An injection of citrated blood into a normal joint caused the production of a cellular exudate which gradually disappeared in about twelve days. During the first two days after the injection, the majority of the nucleated cells in the exudates were leucocytes; but after this time their number diminished rapidly and most of the cells in the exudates were macrophages and an unusually large percentage of these were clasmatocytes.
The exudates caused by seven injections of blood were similar to the above, but the macrophages were larger and more numerous.
In the exudates caused by India ink, both the leucocytes and the macrophages remained in the joint throughout the twelve-day period and the majority of the macrophages were monocytes. In none of the joints did the synovial-lining cells exhibit any tendency to be shed off into the joint cavity.
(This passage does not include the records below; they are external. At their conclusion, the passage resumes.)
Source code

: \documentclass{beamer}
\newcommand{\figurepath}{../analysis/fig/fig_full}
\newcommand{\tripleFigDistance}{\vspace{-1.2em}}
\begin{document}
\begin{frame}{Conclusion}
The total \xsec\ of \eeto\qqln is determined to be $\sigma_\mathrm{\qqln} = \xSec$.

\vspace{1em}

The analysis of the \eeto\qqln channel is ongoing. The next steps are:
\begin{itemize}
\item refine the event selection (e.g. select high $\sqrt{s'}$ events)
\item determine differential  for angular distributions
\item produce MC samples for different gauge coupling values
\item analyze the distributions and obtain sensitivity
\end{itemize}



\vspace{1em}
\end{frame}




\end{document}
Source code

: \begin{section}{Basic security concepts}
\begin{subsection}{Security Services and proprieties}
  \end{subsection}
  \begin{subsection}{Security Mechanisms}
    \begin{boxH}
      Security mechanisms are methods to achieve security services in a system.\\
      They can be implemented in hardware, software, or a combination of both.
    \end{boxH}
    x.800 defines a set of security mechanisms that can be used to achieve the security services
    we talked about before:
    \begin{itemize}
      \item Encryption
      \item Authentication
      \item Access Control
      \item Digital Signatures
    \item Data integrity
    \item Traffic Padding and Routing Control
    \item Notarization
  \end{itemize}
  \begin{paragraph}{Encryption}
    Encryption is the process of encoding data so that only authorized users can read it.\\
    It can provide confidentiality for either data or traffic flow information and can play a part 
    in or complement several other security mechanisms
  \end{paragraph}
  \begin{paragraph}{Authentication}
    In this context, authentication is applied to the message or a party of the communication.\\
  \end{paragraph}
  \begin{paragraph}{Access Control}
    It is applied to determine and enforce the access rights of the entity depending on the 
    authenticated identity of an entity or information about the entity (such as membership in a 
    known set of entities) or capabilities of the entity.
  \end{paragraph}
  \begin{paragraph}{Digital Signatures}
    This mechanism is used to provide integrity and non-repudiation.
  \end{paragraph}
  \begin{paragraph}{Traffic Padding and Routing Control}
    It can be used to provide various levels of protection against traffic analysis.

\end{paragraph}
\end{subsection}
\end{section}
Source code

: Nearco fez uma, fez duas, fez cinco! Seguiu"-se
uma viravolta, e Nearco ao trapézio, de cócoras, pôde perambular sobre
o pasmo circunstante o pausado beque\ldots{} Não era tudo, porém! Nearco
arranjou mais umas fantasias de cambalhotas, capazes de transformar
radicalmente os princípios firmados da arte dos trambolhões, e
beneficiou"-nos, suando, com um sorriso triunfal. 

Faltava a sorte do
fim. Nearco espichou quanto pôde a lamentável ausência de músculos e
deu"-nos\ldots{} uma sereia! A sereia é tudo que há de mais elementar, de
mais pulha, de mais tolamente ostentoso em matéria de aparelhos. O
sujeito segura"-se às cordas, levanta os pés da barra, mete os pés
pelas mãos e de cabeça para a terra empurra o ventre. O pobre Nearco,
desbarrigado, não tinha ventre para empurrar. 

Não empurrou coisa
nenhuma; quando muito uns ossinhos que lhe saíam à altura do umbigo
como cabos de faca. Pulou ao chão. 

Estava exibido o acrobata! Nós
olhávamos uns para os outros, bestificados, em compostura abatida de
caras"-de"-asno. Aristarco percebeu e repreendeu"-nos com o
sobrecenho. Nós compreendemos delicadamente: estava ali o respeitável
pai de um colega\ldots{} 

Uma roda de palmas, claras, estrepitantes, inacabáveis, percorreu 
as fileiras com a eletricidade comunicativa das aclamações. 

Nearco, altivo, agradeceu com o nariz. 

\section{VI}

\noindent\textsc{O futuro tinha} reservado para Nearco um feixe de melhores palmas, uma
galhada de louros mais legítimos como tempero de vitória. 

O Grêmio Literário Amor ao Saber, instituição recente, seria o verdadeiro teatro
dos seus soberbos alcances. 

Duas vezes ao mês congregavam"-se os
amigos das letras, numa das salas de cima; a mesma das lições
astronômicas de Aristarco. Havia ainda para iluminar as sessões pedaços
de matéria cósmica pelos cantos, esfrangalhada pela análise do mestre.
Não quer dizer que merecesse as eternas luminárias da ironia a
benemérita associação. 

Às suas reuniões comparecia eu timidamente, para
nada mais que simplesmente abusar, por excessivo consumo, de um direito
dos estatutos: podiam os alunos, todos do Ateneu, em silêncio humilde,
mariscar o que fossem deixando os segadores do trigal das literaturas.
The primitive cells resembled lymphocytes and all transitions between these cells and monocytes were seen in exudates. As collections of small round cells were seen in the subsynovial tissues it is believed that the monocytes in the exudates were largely derived from these primitive cells which multiplied in the adjacent tissues. Since showers of primitive cells were present in some of the exudates which were due to injections of blood, it is regarded as probable that the clasmatocytes were also derived from these cells.
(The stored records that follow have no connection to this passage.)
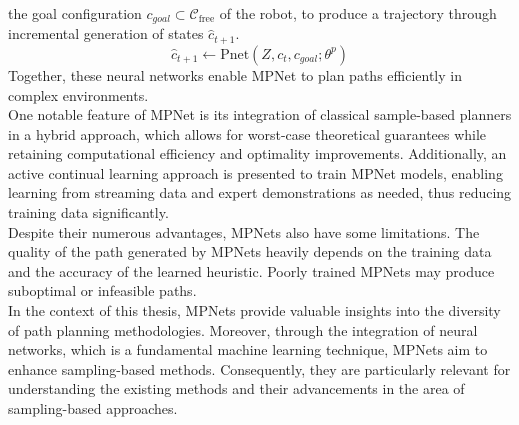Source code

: \documentclass{ctuthesis}
\begin{document}
the goal configuration \(c_{goal} \subset \mathcal{C}_{\text{free}}\) of the robot, 
to produce a trajectory through incremental generation of 
states \( \hat{c}_{t+1} \).
\[
  \hat{c}_{t+1} \leftarrow \text{Pnet}(Z, c_t, c_{goal}; \theta^p)  
\]
Together, these neural networks enable MPNet to plan paths efficiently in complex environments.
\\[12pt]
One notable feature of MPNet is its integration of classical 
sample-based planners in a hybrid approach, 
which allows for worst-case theoretical guarantees while retaining computational efficiency and 
optimality improvements. 
Additionally, an active continual learning approach is presented to train MPNet models, 
enabling learning from streaming data and expert demonstrations as needed, 
thus reducing training data significantly.
\\[12pt]
Despite their numerous advantages, MPNets also have some limitations. 
The quality of the path generated by MPNets heavily depends on the training data and 
the accuracy of the learned heuristic. 
Poorly trained MPNets may produce suboptimal or infeasible paths. 
\\[12pt]
In the context of this thesis, 
MPNets provide valuable insights into the diversity of path planning methodologies. 
Moreover, through the integration of neural networks, 
which is a fundamental machine learning technique, 
MPNets aim to enhance sampling-based methods. 
Consequently, they are particularly relevant for understanding the existing methods and 
their advancements in the area of sampling-based approaches.

\end{document}
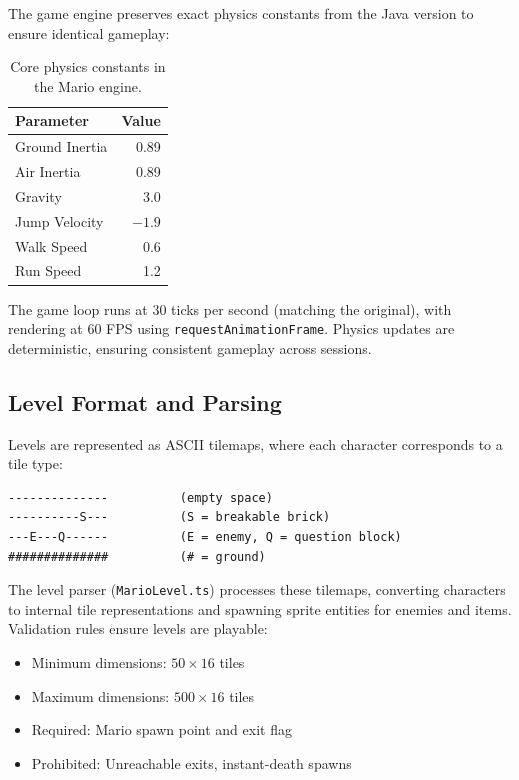 \documentclass[11pt,a4paper]{article}
\theoremstyle{plain}
\theoremstyle{definition}
\theoremstyle{remark}
\begin{document}
The game engine preserves exact physics constants from the Java version to ensure identical gameplay:

\begin{table}[H]
\centering
\begin{tabular}{lr}
\toprule
\textbf{Parameter} & \textbf{Value} \\
\midrule
Ground Inertia & 0.89 \\
Air Inertia & 0.89 \\
Gravity & 3.0 \\
Jump Velocity & $-1.9$ \\
Walk Speed & 0.6 \\
Run Speed & 1.2 \\
\bottomrule
\end{tabular}
\caption{Core physics constants in the Mario engine.}
\label{tab:physics}
\end{table}

The game loop runs at 30 ticks per second (matching the original), with rendering at 60 FPS using \texttt{requestAnimationFrame}. Physics updates are deterministic, ensuring consistent gameplay across sessions.

\subsection{Level Format and Parsing}
\label{subsec:level-format}

Levels are represented as ASCII tilemaps, where each character corresponds to a tile type:

\begin{lstlisting}
--------------          (empty space)
----------S---          (S = breakable brick)
---E---Q------          (E = enemy, Q = question block)
##############          (# = ground)
\end{lstlisting}

The level parser (\texttt{MarioLevel.ts}) processes these tilemaps, converting characters to internal tile representations and spawning sprite entities for enemies and items. Validation rules ensure levels are playable:

\begin{itemize}
    \item Minimum dimensions: $50 \times 16$ tiles
    \item Maximum dimensions: $500 \times 16$ tiles
    \item Required: Mario spawn point and exit flag
    \item Prohibited: Unreachable exits, instant-death spawns
\end{itemize}
\end{document}
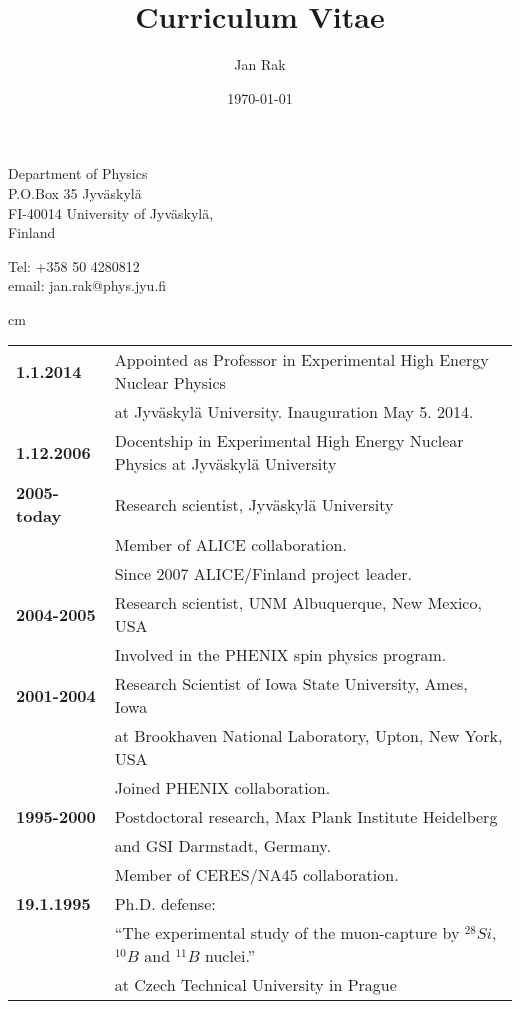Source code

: \documentclass[12pt]{article}
\title{Curriculum Vitae}
\author{Jan Rak}
\date{\today}
\begin{document}
\maketitle

\parbox{7cm}{
Department of Physics\\
P.O.Box 35 Jyv\"askyl\"a\\
FI-40014 University of Jyv\"askyl\"a,\\ 
Finland}
\hfill
\parbox{5cm}{
Tel: +358 50 4280812\\
email: jan.rak@phys.jyu.fi\\
}

 cm

\noindent
\begin{tabular}{ll}
{\bf 1.1.2014} 		& Appointed as Professor in Experimental High Energy Nuclear Physics\\
				& at  Jyv\"askyl\"a University. Inauguration May 5. 2014. \\
{\bf 1.12.2006} 		& Docentship in Experimental High Energy Nuclear Physics at  Jyv\"askyl\"a University \\
{\bf 2005-today} 	& Research scientist, Jyv\"askyl\"a University \\
				& Member of ALICE collaboration.\\
				& Since 2007 ALICE/Finland project leader.\\
{\bf 2004-2005}  	& Research scientist, UNM Albuquerque, New Mexico, USA\\
				& Involved in the PHENIX spin physics program.\\
{\bf 2001-2004}  	& Research Scientist of Iowa State University, Ames, Iowa \\  						
				& at Brookhaven National Laboratory, Upton, New York, USA\\
				& Joined PHENIX collaboration. \\%
{\bf 1995-2000} 	& Postdoctoral research, Max Plank Institute Heidelberg\\
				& and GSI Darmstadt, Germany.\\ 
				& Member of CERES/NA45 collaboration. \\%
{\bf 19.1.1995} 		& Ph.D. defense:\\
				& ``The experimental study of the muon-capture by $^{28}Si$, $^{10}B$ and  $^{11}B$ nuclei.''\\
				& at Czech Technical University in Prague\\

\end{tabular}
\end{document}
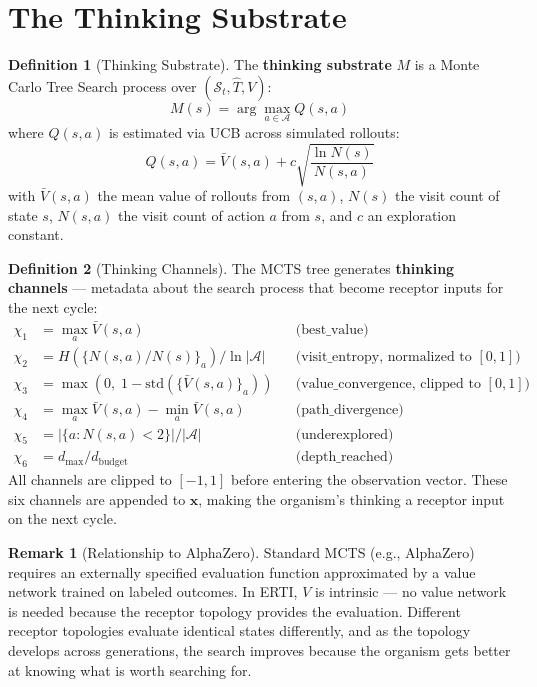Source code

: \documentclass[12pt]{article}
\theoremstyle{definition}
\newtheorem{definition}{Definition}
\newtheorem{remark}{Remark}
\begin{document}
\section{The Thinking Substrate}

\begin{definition}[Thinking Substrate]
The \textbf{thinking substrate} $M$ is a Monte Carlo Tree Search process over $(\mathcal{S}_t, \hat{T}, V)$:
\[
M(s) = \arg\max_{a \in \mathcal{A}} Q(s, a)
\]
where $Q(s,a)$ is estimated via UCB across simulated rollouts:
\[
Q(s, a) = \bar{V}(s, a) + c \sqrt{\frac{\ln N(s)}{N(s,a)}}
\]
with $\bar{V}(s,a)$ the mean value of rollouts from $(s,a)$, $N(s)$ the visit count of
state $s$, $N(s,a)$ the visit count of action $a$ from $s$, and $c$ an exploration
constant.
\end{definition}

\begin{definition}[Thinking Channels]
The MCTS tree generates \textbf{thinking channels} --- metadata about the search process
that become receptor inputs for the next cycle:
\begin{align*}
\chi_1 &= \max_{a} \bar{V}(s,a) && \text{(best\_value)} \\
\chi_2 &= H(\{N(s,a)/N(s)\}_a) / \ln|\mathcal{A}| && \text{(visit\_entropy, normalized to $[0,1]$)} \\
\chi_3 &= \max\!\left(0,\; 1 - \text{std}(\{\bar{V}(s,a)\}_a)\right) && \text{(value\_convergence, clipped to $[0,1]$)} \\
\chi_4 &= \max_a \bar{V}(s,a) - \min_a \bar{V}(s,a) && \text{(path\_divergence)} \\
\chi_5 &= |\{a : N(s,a) < 2\}| / |\mathcal{A}| && \text{(underexplored)} \\
\chi_6 &= d_{\max} / d_{\text{budget}} && \text{(depth\_reached)}
\end{align*}
All channels are clipped to $[-1, 1]$ before entering the observation vector.
These six channels are appended to $\mathbf{x}$, making the organism's thinking
a receptor input on the next cycle.
\end{definition}

\begin{remark}[Relationship to AlphaZero]
Standard MCTS (e.g., AlphaZero) requires an externally specified evaluation function
approximated by a value network trained on labeled outcomes. In ERTI, $V$ is intrinsic ---
no value network is needed because the receptor topology provides the evaluation.
Different receptor topologies evaluate identical states differently, and as the topology
develops across generations, the search improves because the organism gets better at
knowing what is worth searching for.
\end{remark}
\end{document}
The red blood cells were phagocytized only by clasmatocytes and apparently most of them left the joint cavity by filtering through the loose areas of the synovial surface. A few were carried out by clasmatocytes and some were entangled in fibrin clots which became adherent to the synovial surface and were organized and covered by synovial-lining cells and thus excluded from the joint cavity.
The India ink was phagocytized by leucocytes and macrophages and most of it was carried out of the joint cavity by the macrophages. A small amount of the finely divided carbon filtered through the loose areas of the synovial surface and a small amount was taken up by the synovial lining cells. Some of the ink was entangled in fibrin clots and these were exeluded from the joint by organization just as were the blood clots.
A single injection of blood caused a mild proliferation of the synovial lining cells and infiltration of the subsynovial tissues with leucocytes and macrophages, but the tissues returned to normal in about six days.
After repeated injections of blood the synovial membrane was markedly thickened. The synovial lining cells were increased in size and number, but the thickening was largely due to the proliferation of the connective-tissue cells in the loose subsynovial tissues and to the infiltration of these areas with macrophages and leucocytes. The proliferation of the surface cells and subsynovial tissues varied inversely with the density of the tissue forming the synovial surface, and in the loose areas of the joint resulted in the formation of large villi.
On the third day after the last injection the leucocytes had largely disappeared from the joint tissues, but the macrophages remained throughout the duration of the experiment. In the eleven-day and twelve-day joints there was a gradual reversion of the tissues to a condition approaching the normal, but the hyperplasia persisted for a much longer time than the experiment lasted.
The injection of India ink into joints caused a proliferation of the surface cells and subsynovial tissues which continued to progress throughout the twelve-day period. The changes were limited to the loose areas of the joint surface, and the tissues were infiltrated with leucocytes and macrophages throughout the twelve-day period. The macrophages were engorged with carbon and tended to collect in nodules or layers next to the fibrous capsule, where they degenerated and left the carbon free in the tissues.